As our education continues online, so do our bills for things such as rent, loans, phone bills, light, Wi-Fi and food. After many were being forced to move back to their family homes or other shelters, Southern Miss students need their money back from Eagle Dining and Housing and Residence life.
This article should not have to be written considering other schools in the U.S. have already made effective changes to benefit their student body.
When I spoke to past Southern Miss student Amanda Irizarry, who is now transferring to the Georgia Southern University, she shared that all 26 institutions within its university system worked to issue partial refunds to students, especially those with on-campus residence halls and meal plans.
At Georgia Southern University, 44% of remaining plans will be refunded to students who paid for room/board. A full refund for spring graduate applications was returned. A $25 refund was given to students who purchased a spring parking pass, along with refunded portions from recreation, activity, and transit fees.
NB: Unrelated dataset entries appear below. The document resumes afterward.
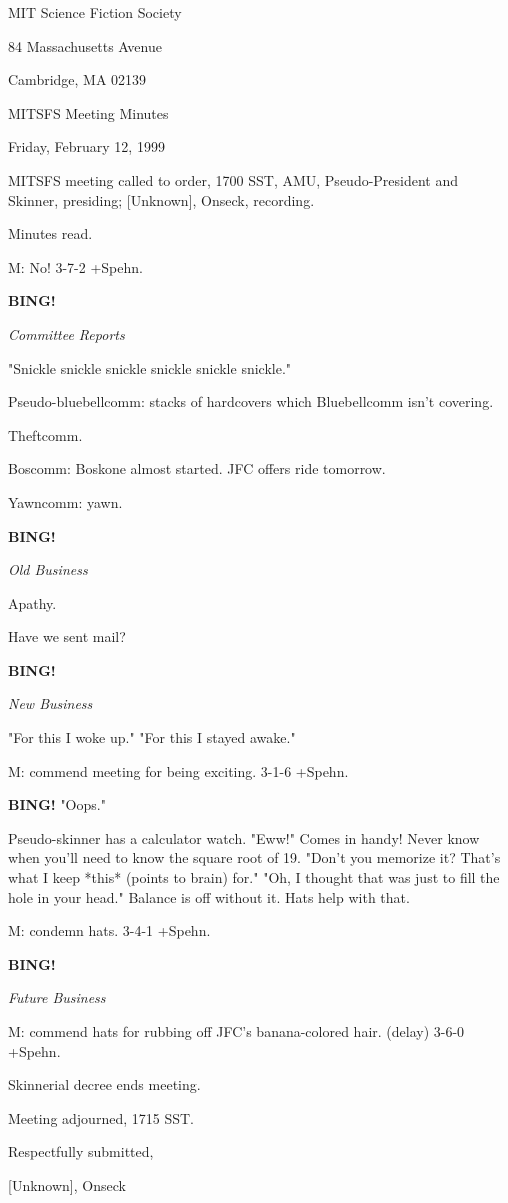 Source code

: \documentclass[12pt]{article}
\newcommand{\bing}{{\bf BING!} }
\newcommand{\goto}[1]{\bing \vskip 12pt \centerline{{\em{#1}}}}
\begin{document}
\begin{center}

MIT Science Fiction Society 

84 Massachusetts Avenue

Cambridge, MA 02139

\vspace{12pt}

MITSFS Meeting Minutes 

Friday, February 12, 1999

\end{center}
 
\vspace{18pt}

\setlength{\parskip}{6pt}

\noindent
MITSFS meeting called to order, 1700 SST,
AMU, Pseudo-President and Skinner, presiding; [Unknown], Onseck, recording.

Minutes read.

M: No! 3-7-2 +Spehn.

\goto{Committee Reports}

"Snickle snickle snickle snickle snickle snickle."

Pseudo-bluebellcomm: stacks of hardcovers which Bluebellcomm isn't covering.

Theftcomm.

Boscomm: Boskone almost started. JFC offers ride tomorrow.

Yawncomm: yawn.

\goto{Old Business}

Apathy.

Have we sent mail?

\goto{New Business}

"For this I woke up." "For this I stayed awake."

M: commend meeting for being exciting. 3-1-6 +Spehn.

\bing "Oops."

Pseudo-skinner has a calculator watch. "Eww!" Comes in handy! Never know when you'll need to know the square root of 19. "Don't you memorize it? That's what I keep *this* (points to brain) for." "Oh, I thought that was just to fill the hole in your head." Balance is off without it. Hats help with that.

M: condemn hats. 3-4-1 +Spehn.

\goto{Future Business}

M: commend hats for rubbing off JFC's banana-colored hair. (delay) 3-6-0 +Spehn.

Skinnerial decree ends meeting.

\vspace{12pt}

\noindent
Meeting adjourned, 1715 SST.

\vspace{18pt}

\centerline{Respectfully submitted,}
\centerline{[Unknown], Onseck}
\end{document}
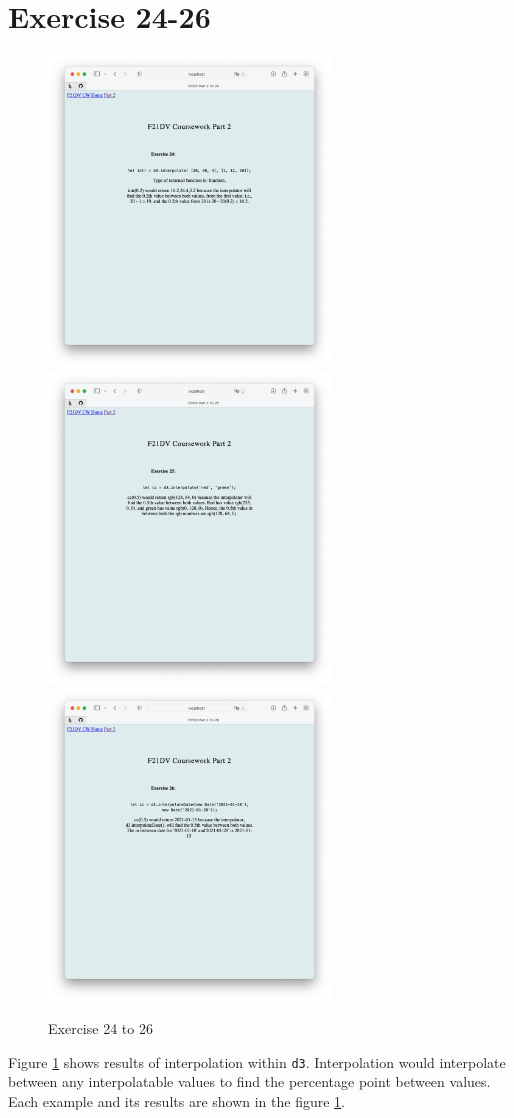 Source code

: \documentclass{scrreprt}
\begin{document}
\newpage
\section{Exercise 24-26}
\begin{figure}[!ht]
    \centering
    \includegraphics[width = 7.5cm]{images/ex24.png}
    \includegraphics[width = 7.5cm]{images/ex25.png}
    \includegraphics[width = 7.5cm]{images/ex26.png}
    \label{fig:ex24}
    \caption{Exercise 24 to 26}
\end{figure}
\FloatBarrier
% 
Figure \ref{fig:ex24} shows results of interpolation within \verb|d3|. Interpolation would interpolate between any interpolatable values to find the percentage point between values. Each example and its results are shown in the figure \ref{fig:ex24}.
\end{document}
A post from “Watch the Yard” shared on their Instagram shows a student from Xavier University of Louisiana sharing how their administration is refunding all of their students their room and board, providing free access to an online behavioral health program and making their Fall 2020 semester a grace period to keep current school scholarships. Even large schools like Texas A&M University can get a prorated refund for parking passes on their campus.
If large, public universities and small, private universities can give their students a refund, then why can’t Southern Miss do the same for us?
Many students call for a more transparent way to handle refunds from the university. The Housing and Residence Life protocol for moving students out was shady and selfish, to put it in simple terms. The fact they had an acknowledgement and release form saying the housing contract lease agreement was still in effect, but if anyone moved out before the last day in May, they would not receive any refund or credit for their housing and meal plan, is sickening. Forcing everyone out of their residence halls and leaving students empty handed to fend for themselves holds many issues in the general student body.
To anyone who signed that acknowledgement and release form, I send my condolences to them over losing their money over an over-glorified storage center.
There are a lot of requests and expectations that the newly elected leaders of SGA can work with school administration on to support the student body in this pandemic and economic situation.
Many students’ concerns are over parking passes, as they cost $95 for the spring and $113 annually. After the university discouraged vehicular and pedestrian traffic on university property, students should get some form of a refund.
The transfer of course fees to online-only course fees should also be implemented, as no one can go on-campus to learn with the state-wide lockdown enforced by Governor Tate Reeves. They should also be refunded $120 for now inaccessible the post office, capital improvement and student activity fees. Also, if anyone received a wellness education fee of $25 their freshman year like I did, please let me know what that was for.
For anyone thinking that this money being given back to students will be used on useless things like electronics, tickets and clothes: we are in the middle of a global pandemic. This money will be used for survival because not every college student will get aid from the CARES Act. Not every student can be claimed as a dependent. Not every student has filed taxes.
Hearing about how some Southern Miss students have to return home to places where corona cases are more prevalent than in Forrest County truly breaks my heart. If nothing else, help and support is the one thing everyone needs right now.
The entire Southern Miss student body is going through hard times right now.Our administrators and SGA officers should work together to help us Southern Miss students succeed and keep moving to the top.